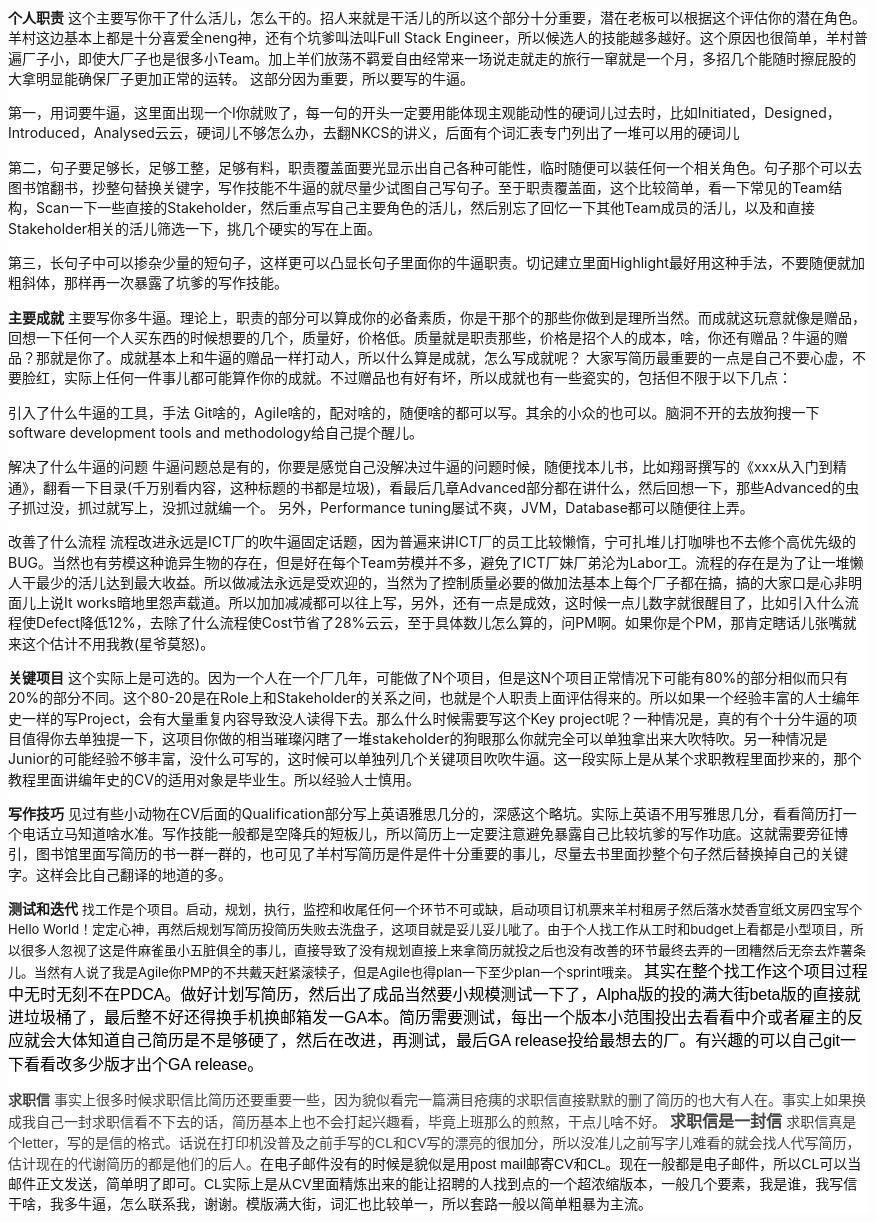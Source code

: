 **个人职责**
这个主要写你干了什么活儿，怎么干的。招人来就是干活儿的所以这个部分十分重要，潜在老板可以根据这个评估你的潜在角色。羊村这边基本上都是十分喜爱全neng神，还有个坑爹叫法叫Full Stack Engineer，所以候选人的技能越多越好。这个原因也很简单，羊村普遍厂子小，即使大厂子也是很多小Team。加上羊们放荡不羁爱自由经常来一场说走就走的旅行一窜就是一个月，多招几个能随时擦屁股的大拿明显能确保厂子更加正常的运转。
这部分因为重要，所以要写的牛逼。

第一，用词要牛逼，这里面出现一个I你就败了，每一句的开头一定要用能体现主观能动性的硬词儿过去时，比如Initiated，Designed，Introduced，Analysed云云，硬词儿不够怎么办，去翻NKCS的讲义，后面有个词汇表专门列出了一堆可以用的硬词儿

第二，句子要足够长，足够工整，足够有料，职责覆盖面要光显示出自己各种可能性，临时随便可以装任何一个相关角色。句子那个可以去图书馆翻书，抄整句替换关键字，写作技能不牛逼的就尽量少试图自己写句子。至于职责覆盖面，这个比较简单，看一下常见的Team结构，Scan一下一些直接的Stakeholder，然后重点写自己主要角色的活儿，然后别忘了回忆一下其他Team成员的活儿，以及和直接Stakeholder相关的活儿筛选一下，挑几个硬实的写在上面。

第三，长句子中可以掺杂少量的短句子，这样更可以凸显长句子里面你的牛逼职责。切记建立里面Highlight最好用这种手法，不要随便就加粗斜体，那样再一次暴露了坑爹的写作技能。

**主要成就**
主要写你多牛逼。理论上，职责的部分可以算成你的必备素质，你是干那个的那些你做到是理所当然。而成就这玩意就像是赠品，回想一下任何一个人买东西的时候想要的几个，质量好，价格低。质量就是职责那些，价格是招个人的成本，啥，你还有赠品？牛逼的赠品？那就是你了。成就基本上和牛逼的赠品一样打动人，所以什么算是成就，怎么写成就呢？
大家写简历最重要的一点是自己不要心虚，不要脸红，实际上任何一件事儿都可能算作你的成就。不过赠品也有好有坏，所以成就也有一些瓷实的，包括但不限于以下几点：

引入了什么牛逼的工具，手法
Git啥的，Agile啥的，配对啥的，随便啥的都可以写。其余的小众的也可以。脑洞不开的去放狗搜一下software development tools and methodology给自己提个醒儿。

解决了什么牛逼的问题
牛逼问题总是有的，你要是感觉自己没解决过牛逼的问题时候，随便找本儿书，比如翔哥撰写的《xxx从入门到精通》，翻看一下目录(千万别看内容，这种标题的书都是垃圾)，看最后几章Advanced部分都在讲什么，然后回想一下，那些Advanced的虫子抓过没，抓过就写上，没抓过就编一个。
另外，Performance tuning屡试不爽，JVM，Database都可以随便往上弄。

改善了什么流程
流程改进永远是ICT厂的吹牛逼固定话题，因为普遍来讲ICT厂的员工比较懒惰，宁可扎堆儿打咖啡也不去修个高优先级的BUG。当然也有劳模这种诡异生物的存在，但是好在每个Team劳模并不多，避免了ICT厂妹厂弟沦为Labor工。流程的存在是为了让一堆懒人干最少的活儿达到最大收益。所以做减法永远是受欢迎的，当然为了控制质量必要的做加法基本上每个厂子都在搞，搞的大家口是心非明面儿上说It works暗地里怨声载道。所以加加减减都可以往上写，另外，还有一点是成效，这时候一点儿数字就很醒目了，比如引入什么流程使Defect降低12%，去除了什么流程使Cost节省了28%云云，至于具体数儿怎么算的，问PM啊。如果你是个PM，那肯定瞎话儿张嘴就来这个估计不用我教(星爷莫怒)。

**关键项目**
这个实际上是可选的。因为一个人在一个厂几年，可能做了N个项目，但是这N个项目正常情况下可能有80%的部分相似而只有20%的部分不同。这个80-20是在Role上和Stakeholder的关系之间，也就是个人职责上面评估得来的。所以如果一个经验丰富的人士编年史一样的写Project，会有大量重复内容导致没人读得下去。那么什么时候需要写这个Key project呢？一种情况是，真的有个十分牛逼的项目值得你去单独提一下，这项目你做的相当璀璨闪瞎了一堆stakeholder的狗眼那么你就完全可以单独拿出来大吹特吹。另一种情况是Junior的可能经验不够丰富，没什么可写的，这时候可以单独列几个关键项目吹吹牛逼。这一段实际上是从某个求职教程里面抄来的，那个教程里面讲编年史的CV的适用对象是毕业生。所以经验人士慎用。

**写作技巧**
见过有些小动物在CV后面的Qualification部分写上英语雅思几分的，深感这个略坑。实际上英语不用写雅思几分，看看简历打一个电话立马知道啥水准。写作技能一般都是空降兵的短板儿，所以简历上一定要注意避免暴露自己比较坑爹的写作功底。这就需要旁征博引，图书馆里面写简历的书一群一群的，也可见了羊村写简历是件是件十分重要的事儿，尽量去书里面抄整个句子然后替换掉自己的关键字。这样会比自己翻译的地道的多。

**测试和迭代**
<span style="font-size: small;">找工作是个项目。启动，规划，执行，监控和收尾任何一个环节不可或缺，启动项目订机票来羊村租房子然后落水焚香宣纸文房四宝写个Hello World！定定心神，再然后规划写简历投简历失败去洗盘子，这项目就是妥儿妥儿呲了。由于个人找工作从工时和budget上看都是小型项目，所以很多人忽视了这是件麻雀虽小五脏俱全的事儿，直接导致了没有规划直接上来拿简历就投之后也没有改善的环节最终去弄的一团糟然后无奈去炸薯条儿。当然有人说了我是Agile你PMP的不共戴天赶紧滚犊子，但是Agile也得plan一下至少plan一个sprint哦亲。</span></span></span><span style="font-size: small;">
</span><span style="color: #000000;"><span style="font-family: Arial;"><span style="font-size: medium;">其实在整个找工作这个项目过程中无时无刻不在PDCA。做好计划写简历，然后出了成品当然要小规模测试一下了，Alpha版的投的满大街beta版的直接就进垃圾桶了，最后整不好还得换手机换邮箱发一GA本。简历需要测试，每出一个版本小范围投出去看看中介或者雇主的反应就会大体知道自己简历是不是够硬了，然后在改进，再测试，最后GA release投给最想去的厂。有兴趣的可以自己git一下看看改多少版才出个GA release。</span></span></span>

<span style="font-family: Arial;">**<span style="color: #000000;"><span style="color: #444444;">求职信</span></span>**
<span style="color: #000000;"><span style="color: #444444;">事实上很多时候求职信比简历还要重要一些，因为貌似看完一篇满目疮痍的求职信直接默默的删了简历的也大有人在。事实上如果换成我自己一封求职信看不下去的话，简历基本上也不会打起兴趣看，毕竟上班那么的煎熬，干点儿啥不好。</span></span></span><span style="font-family: Arial;">
</span>
<span style="font-family: Arial;"><span style="font-size: medium;">**<span style="color: #000000;"><span style="color: #444444;">求职信是一封信</span></span>**
</span><span style="color: #000000;"><span style="color: #444444;">求职信真是个letter，写的是信的格式。话说在打印机没普及之前手写的CL和CV写的漂亮的很加分，所以没准儿之前写字儿难看的就会找人代写简历，估计现在的代谢简历的都是他们的后人。</span></span>在电子邮件没有的时候是貌似是用post mail邮寄CV和CL。现在一般都是电子邮件，所以CL可以当邮件正文发送，简单明了即可。CL实际上是从CV里面精炼出来的能让招聘的人找到点的一个超浓缩版本，一般几个要素，我是谁，我写信干啥，我多牛逼，怎么联系我，谢谢。模版满大街，词汇也比较单一，所以套路一般以简单粗暴为主流。</span>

WHAT TO DO ->
Each line that contains the string "medium" should be copied from the data above.

ANSWER TO THIS PROBLEM ->
</span><span style="color: #000000;"><span style="font-family: Arial;"><span style="font-size: medium;">其实在整个找工作这个项目过程中无时无刻不在PDCA。做好计划写简历，然后出了成品当然要小规模测试一下了，Alpha版的投的满大街beta版的直接就进垃圾桶了，最后整不好还得换手机换邮箱发一GA本。简历需要测试，每出一个版本小范围投出去看看中介或者雇主的反应就会大体知道自己简历是不是够硬了，然后在改进，再测试，最后GA release投给最想去的厂。有兴趣的可以自己git一下看看改多少版才出个GA release。</span></span></span>
<span style="font-family: Arial;"><span style="font-size: medium;">**<span style="color: #000000;"><span style="color: #444444;">求职信是一封信</span></span>**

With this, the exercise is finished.